Le douanier Rousseau au musée de l’Orangerie– Paris


Par un joli moment ensoleillé je suis allée visiter l’exposition sur le douanier Rousseau.

Ce n’est pas la première fois que je vois ses œuvres mais j’en éprouve toujours un grand plaisir. Ces tableaux me font voyager et me vident la tête de toute préoccupation.

C’est un moment délicieux dans une journée et l’évasion est immédiate.

Tout est disproportionné, petit ou grand et lorsque l’on sait que la vie du douanier Rousseau n’a pas été facile on se demande comment il a pu créer de telles œuvres.

Reparcourir les salles même si elles ne sont pas grandes et que l’exposition est faite de thèmes qui s’enchainent les uns après les autres vous fait naviguer dans un monde réel et de rêves.

C’est un personnage le douanier Rousseau : 9 enfants dont 1 survivra ; deux épouses décédées ; une vie de marin à terre puis débarqué à Paris pour être aux portes de la ville comme douanier. Ses escapades correspondent à peinture et tout cela dans la difficulté car il a peu de moyens. Il vit avec 15 centimes et est endetté. Des amis comme Apollinaire lui prêteront de l’argent.

Mais il a du panache ce peintre avec son large béret et ses moustaches à la Dali. Il sait d’ailleurs très bien faire son autoportrait avec sa palette et son pinceau proche de la Seine et des bateaux qu’il visite comme douanier. On retrouve toujours dans ses tableaux le soleil orangé et souvent des montgolfières. Le voyage ….

Il se représente aussi aux portes de Paris dans des prés et des arbres immenses qui l’entourent. La nature est très présente et se découvre sous différentes formes.

Il peint aussi très souvent des personnages : femmes, mère…. Et son mariage où la mariée semble voler et ne pas être sur le sol. Il a réduit ses pieds et les a cachés dans l’herbe.

Il n’y a pas de réelle proportion dans certains tableaux comme ceux des enfants aussi hauts que les arbres !

La cariole tirée par cheval et cette famille en promenade avec le chien sur les genoux de la femme.
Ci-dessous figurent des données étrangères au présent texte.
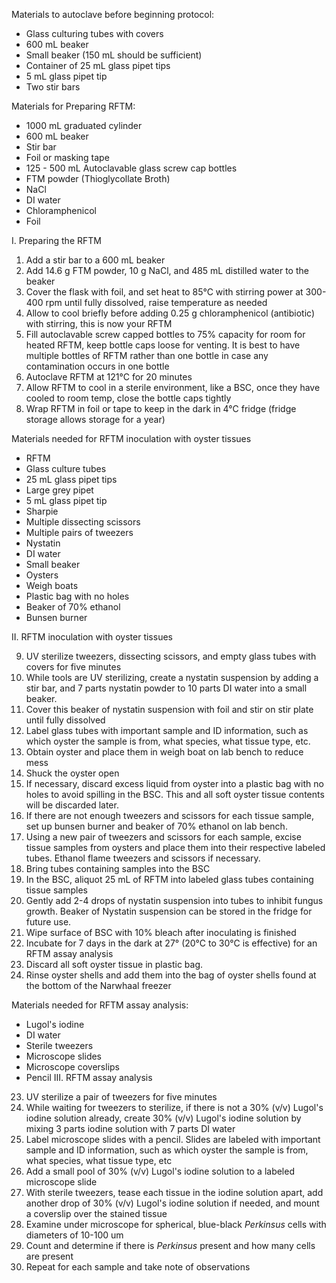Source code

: Materials to autoclave before beginning protocol:
- Glass culturing tubes with covers 
- 600 mL beaker
- Small beaker (150 mL should be sufficient)
- Container of 25 mL glass pipet tips 
- 5 mL glass pipet tip
- Two stir bars

Materials for Preparing RFTM: 
- 1000 mL graduated cylinder
- 600 mL beaker 
- Stir bar 
- Foil or masking tape
- 125 - 500 mL Autoclavable glass screw cap bottles
- FTM powder (Thioglycollate Broth)
- NaCl
- DI water
- Chloramphenicol
- Foil

I. Preparing the RFTM
1. Add a stir bar to a 600 mL beaker
2. Add 14.6 g FTM powder, 10 g NaCl, and 485 mL distilled water to the beaker
3. Cover the flask with foil, and set heat to 85°C with stirring power at 300-400 rpm until fully dissolved, raise temperature as needed
4. Allow to cool briefly before adding 0.25 g chloramphenicol (antibiotic) with stirring, this is now your RFTM
5. Fill autoclavable screw capped bottles to 75% capacity for room for heated RFTM, keep bottle caps loose for venting. It is best to have multiple bottles of RFTM rather than one bottle in case any contamination occurs in one bottle
6. Autoclave RFTM at 121°C for 20 minutes
7. Allow RFTM to cool in a sterile environment, like a BSC, once they have cooled to room temp, close the bottle caps tightly
8. Wrap RFTM in foil or tape to keep in the dark in 4°C fridge (fridge storage allows storage for a year)

Materials needed for RFTM inoculation with oyster tissues
- RFTM
- Glass culture tubes
- 25 mL glass pipet tips
- Large grey pipet
- 5 mL glass pipet tip
- Sharpie
- Multiple dissecting scissors
- Multiple pairs of tweezers 
- Nystatin
- DI water
- Small beaker
- Oysters 
- Weigh boats
- Plastic bag with no holes
- Beaker of 70% ethanol 
- Bunsen burner

II. RFTM inoculation with oyster tissues

9. UV sterilize tweezers, dissecting scissors, and empty glass tubes with covers for five minutes
10. While tools are UV sterilizing, create a nystatin suspension by adding a stir bar, and 7 parts nystatin powder to 10 parts DI water into a small beaker. 
11. Cover this beaker of nystatin suspension with foil and stir on stir plate until fully dissolved
12. Label glass tubes with important sample and ID information, such as which oyster the sample is from, what species, what tissue type, etc. 
13. Obtain oyster and place them in weigh boat on lab bench to reduce mess
14. Shuck the oyster open
15. If necessary, discard excess liquid from oyster into a plastic bag with no holes to avoid spilling in the BSC. This and all soft oyster tissue contents will be discarded later. 
16. If there are not enough tweezers and scissors for each tissue sample, set up bunsen burner and beaker of 70% ethanol on lab bench. 
17. Using a new pair of tweezers and scissors for each sample, excise tissue samples from oysters and place them into their respective labeled tubes. Ethanol flame tweezers and scissors if necessary. 
18. Bring tubes containing samples into the BSC 
19. In the BSC, aliquot 25 mL of RFTM into labeled glass tubes containing tissue samples
20. Gently add 2-4 drops of nystatin suspension into tubes to inhibit fungus growth. Beaker of Nystatin suspension can be stored in the fridge for future use. 
21. Wipe surface of BSC with 10% bleach after inoculating is finished
22. Incubate for 7 days in the dark at 27° (20°C to 30°C is effective) for an RFTM assay analysis
23. Discard all soft oyster tissue in plastic bag. 
24. Rinse oyster shells and add them into the bag of oyster shells found at the bottom of the Narwhaal freezer

Materials needed for RFTM assay analysis:
- Lugol's iodine
- DI water
- Sterile tweezers
- Microscope slides
- Microscope coverslips
- Pencil
III. RFTM assay analysis
23. UV sterilize a pair of tweezers for five minutes
24. While waiting for tweezers to sterilize, if there is not a 30% (v/v) Lugol's iodine solution already, create 30% (v/v) Lugol's iodine solution by mixing 3 parts iodine solution with 7 parts DI water
25. Label microscope slides with a pencil. Slides are labeled with important sample and ID information, such as which oyster the sample is from, what species, what tissue type, etc
26. Add a small pool of 30% (v/v) Lugol's iodine solution to a labeled microscope slide
27. With sterile tweezers, tease each tissue in the iodine solution apart, add another drop of 30% (v/v) Lugol's iodine solution if needed, and mount a coverslip over the stained tissue
28. Examine under microscope for spherical, blue-black *Perkinsus* cells with diameters of 10-100 um
29. Count and determine if there is *Perkinsus* present and how many cells are present
30. Repeat for each sample and take note of observations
On ne voit que lui !

Comme j’ai rigolé en voyant le lapin et ses carottes (dit le repas du lapin) et l’arbre qui essaie de l’atteindre ! Je ne me souvenais pas de l’avoir vu dans d’autres expositions. Les contrastes des couleurs font ressortir le lapin et les carottes si rouges sont comme fausses.

J’ai beaucoup aimé la finesse de ce bouquet de fleurs et surtout la combinaison des couleurs sur ce fond vert pâle. Le dahlia au centre prend toute la place et irradie le vert comme pour nous éblouir. Les pétales des marguerites jaunes et blanches sont légèrement peints et illuminent le dahlia.
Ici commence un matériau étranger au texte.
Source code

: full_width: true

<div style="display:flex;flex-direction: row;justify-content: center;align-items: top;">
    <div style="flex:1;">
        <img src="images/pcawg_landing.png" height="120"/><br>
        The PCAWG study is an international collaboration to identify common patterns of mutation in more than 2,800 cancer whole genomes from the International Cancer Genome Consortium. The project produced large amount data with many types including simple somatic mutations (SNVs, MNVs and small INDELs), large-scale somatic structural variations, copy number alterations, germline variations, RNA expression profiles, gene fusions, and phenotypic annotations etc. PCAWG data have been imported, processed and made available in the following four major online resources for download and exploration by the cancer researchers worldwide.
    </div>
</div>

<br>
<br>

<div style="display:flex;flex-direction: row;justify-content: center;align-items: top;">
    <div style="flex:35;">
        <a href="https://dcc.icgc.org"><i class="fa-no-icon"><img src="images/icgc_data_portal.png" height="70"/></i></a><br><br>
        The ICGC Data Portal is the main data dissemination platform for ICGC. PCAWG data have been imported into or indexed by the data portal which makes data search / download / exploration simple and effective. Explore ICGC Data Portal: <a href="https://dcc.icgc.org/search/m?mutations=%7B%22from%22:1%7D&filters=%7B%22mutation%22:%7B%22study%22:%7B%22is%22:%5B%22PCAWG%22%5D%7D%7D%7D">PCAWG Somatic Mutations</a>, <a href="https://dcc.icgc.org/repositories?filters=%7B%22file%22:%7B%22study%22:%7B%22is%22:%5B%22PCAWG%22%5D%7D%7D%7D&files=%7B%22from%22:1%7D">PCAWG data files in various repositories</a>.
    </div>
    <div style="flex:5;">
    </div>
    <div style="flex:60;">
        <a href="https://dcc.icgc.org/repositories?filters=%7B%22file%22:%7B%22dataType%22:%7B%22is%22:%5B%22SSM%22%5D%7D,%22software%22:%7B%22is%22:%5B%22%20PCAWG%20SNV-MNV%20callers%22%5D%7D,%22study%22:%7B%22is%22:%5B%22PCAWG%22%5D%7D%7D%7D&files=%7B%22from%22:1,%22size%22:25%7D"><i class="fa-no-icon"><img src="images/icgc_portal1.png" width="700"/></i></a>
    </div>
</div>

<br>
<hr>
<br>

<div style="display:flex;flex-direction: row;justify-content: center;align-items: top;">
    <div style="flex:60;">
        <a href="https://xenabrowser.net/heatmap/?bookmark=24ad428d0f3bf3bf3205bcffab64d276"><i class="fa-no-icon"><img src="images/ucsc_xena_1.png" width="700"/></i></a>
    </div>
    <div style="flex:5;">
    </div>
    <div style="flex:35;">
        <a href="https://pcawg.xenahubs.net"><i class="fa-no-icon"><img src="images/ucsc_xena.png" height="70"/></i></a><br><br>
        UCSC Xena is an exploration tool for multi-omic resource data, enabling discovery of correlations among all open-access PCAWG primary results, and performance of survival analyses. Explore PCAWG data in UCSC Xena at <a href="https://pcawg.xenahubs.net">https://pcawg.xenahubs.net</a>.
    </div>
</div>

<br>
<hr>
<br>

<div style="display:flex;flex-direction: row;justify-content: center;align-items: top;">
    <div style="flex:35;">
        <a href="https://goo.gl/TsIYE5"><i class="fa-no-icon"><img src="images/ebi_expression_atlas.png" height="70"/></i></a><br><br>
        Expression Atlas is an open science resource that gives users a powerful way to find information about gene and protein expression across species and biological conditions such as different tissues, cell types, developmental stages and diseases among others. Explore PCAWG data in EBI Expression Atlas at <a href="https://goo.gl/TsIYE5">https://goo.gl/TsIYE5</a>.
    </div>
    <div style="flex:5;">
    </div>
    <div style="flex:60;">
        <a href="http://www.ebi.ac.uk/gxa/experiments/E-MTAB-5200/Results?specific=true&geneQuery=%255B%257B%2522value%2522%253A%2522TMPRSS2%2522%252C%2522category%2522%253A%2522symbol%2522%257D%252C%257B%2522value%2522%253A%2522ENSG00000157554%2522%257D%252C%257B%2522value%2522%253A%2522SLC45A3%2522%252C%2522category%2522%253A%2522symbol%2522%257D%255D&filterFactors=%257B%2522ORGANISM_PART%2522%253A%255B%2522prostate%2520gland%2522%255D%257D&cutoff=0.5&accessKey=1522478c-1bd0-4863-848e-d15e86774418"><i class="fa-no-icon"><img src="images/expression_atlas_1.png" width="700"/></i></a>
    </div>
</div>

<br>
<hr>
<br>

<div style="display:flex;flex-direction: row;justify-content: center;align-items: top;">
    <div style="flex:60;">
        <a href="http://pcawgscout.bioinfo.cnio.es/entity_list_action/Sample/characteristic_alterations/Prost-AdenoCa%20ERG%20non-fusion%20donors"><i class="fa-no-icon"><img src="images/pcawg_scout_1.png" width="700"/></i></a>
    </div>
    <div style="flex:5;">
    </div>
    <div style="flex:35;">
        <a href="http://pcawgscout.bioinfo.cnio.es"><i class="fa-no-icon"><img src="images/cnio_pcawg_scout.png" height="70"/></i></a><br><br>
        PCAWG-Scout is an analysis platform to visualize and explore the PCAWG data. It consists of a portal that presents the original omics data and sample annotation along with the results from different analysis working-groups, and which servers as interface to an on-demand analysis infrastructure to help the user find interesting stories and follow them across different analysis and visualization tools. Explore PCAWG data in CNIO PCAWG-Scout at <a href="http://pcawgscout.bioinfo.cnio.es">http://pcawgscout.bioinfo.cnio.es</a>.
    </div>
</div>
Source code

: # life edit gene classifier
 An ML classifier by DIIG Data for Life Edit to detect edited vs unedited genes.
J’ai beaucoup aimé les paysages maritimes comme la côte d’Etretat ou bien Paris avec l’ile Saint Louis et Notre Dame comme les peintures de scieries ou bien la vue du pont de Grenelle où le bois était transporté dans la ville à cheval. Ainsi on peut se représenter comment les gens vivaient ou travaillaient. Ce sont des témoignages.

Et puis on entre dans les immenses tableaux de plus de trois mètres comme la guerre décrite par cette femme à cheval et son épée qui détruit toute vie autour d’elle. Quand on regarde les détails on peut voir tous ces corps allongés gisants sur le sol. Ce ramène à toutes ces guerres qui nous entourent. Le monde ne sait faire que reproduire ces monstruosités.

Puis on entre dans un registre plus calme comme ce couple sous la lune. L’homme et la femme dans des costumes entourés de ces arbres qui semblent les protéger. C’est doux et en même temps angoissant entre le noir et le bleu et la lune blanche.

Et je revois toujours avec beaucoup de plaisir les grands tableaux avec la nature gigantesque qui avale presque les humains et les animaux. De grands plantes, des animaux qui dévorent d’autres animaux ; des serpents et des hommes ou des femmes qui se promènent dans ces contrées aux plantes géantes et aux couleurs violentes ; des singes qui volent d’arbre en arbre et qui se détachent des fleurs blanches aux tiges rouges grenat ; ces gorilles dans la forêt vierge contrastant ; ce tigre dévorant un buffle avec ces oranges au sol et les bananes dont les branches ploient sous le poids ; le gorille se battant avec un homme sous le coucher du soleil rougeoyant ; et le lion et la gitane qui dort sur le sable du désert.

Tout cela est bien mystérieux et quand on sait que le douanier Rousseau n’est jamais allé au Mexique ni ailleurs et qu’il s’inspirait des jardins et des zoos il devait avoir une grande créativité pour arriver à réaliser ces tableaux.

Enfin du rêve et un voyage dans un monde intérieur.

Paris le 29 mars 26.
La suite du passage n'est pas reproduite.